Dormant BTC Wallet Reactivates: 500 BTC Moved After 12 Years
A dormant Bitcoin (BTC) wallet—created on Nov 27, 2013—moved 500 BTC (about $40M) on May 10, ending 12.5 years of inactivity. The transfer was broadcast at block height 948,822. At the time of creation, BTC traded near $923, implying the stash was worth roughly $461.5K then—now about 87x higher.
For traders, the key point is destination risk. On-chain data shows none of the 500 BTC were sent to exchange deposit addresses, and trackers did not flag a sharp post-transfer sell-off spike. That makes near-term spot-selling pressure less likely.
The event also appears part of a broader 2026 pattern of “sleeping wallet” activity: between blocks 948,694 and 948,822, wallets created from 2013–2017 collectively moved 859.13 BTC (about $69.47M), including 319.13 BTC from 2017-era wallets across six transactions. While legacy awakenings can sometimes precede liquidation, current flow data suggests no coordinated large-scale sell-off.
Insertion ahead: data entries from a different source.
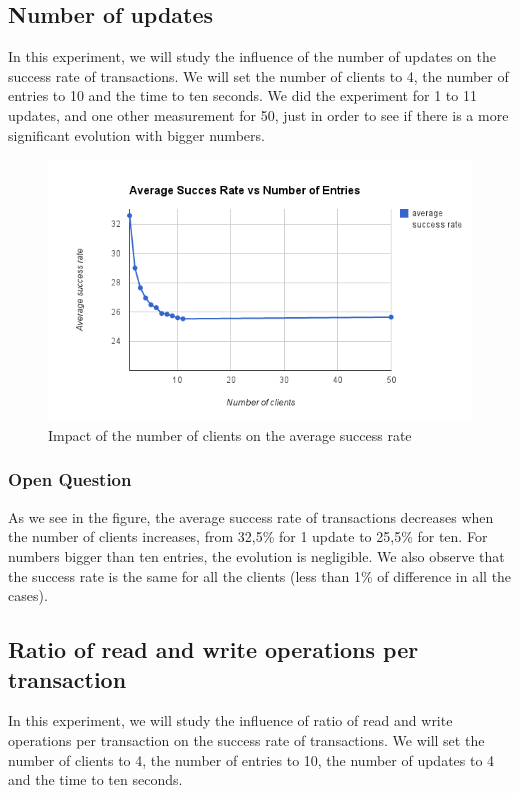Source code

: \documentclass[a4paper, 11pt]{article}
\begin{document}
\subsection{Number of updates}
In this experiment, we will study the influence of the number of updates on the success rate of transactions. We will set the number of clients to 4, the number of entries to 10 and the time to ten seconds. We did the experiment for 1 to 11 updates, and one other measurement for 50, just in order to see if there is a more significant evolution with bigger numbers.

\begin{figure}[H]
\begin{center}
\includegraphics[scale=0.5]{exp3.png}
\caption{Impact of the number of clients on the average success rate}
\end{center}
\end{figure}

\subsubsection{Open Question}
As we see in the figure, the average success rate of transactions decreases when the number of clients increases, from 32,5\% for 1 update to 25,5\% for ten. For numbers bigger than ten entries, the evolution is negligible. We also observe that the success rate is the same for all the clients (less than 1\% of difference in all the cases).


\subsection{Ratio of read and write operations per transaction}
In this experiment, we will study the influence of ratio of read and write operations per transaction on the success rate of transactions. We will set the number of clients to 4, the number of entries to 10, the number of updates to 4 and the time to ten seconds.
\end{document}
Market focus remains on follow-on moves from this dormant BTC wallet. Exchange deposits would be the highest-risk trigger; non-exchange transfers may indicate custody or storage changes rather than immediate distribution.
Neutral
The transfer is supply-neutral in the near term because none of the 500 BTC were routed to known exchange deposit addresses, and there was no immediate spike in sell pressure. However, traders still watch for follow-on movements: if the wallet later sends BTC to exchanges, it could quickly shift expectations and trigger sell-side reactions. The broader “sleeping wallet” activity (859.13 BTC across 2013–2017 wallets) adds context but does not currently show coordinated liquidation.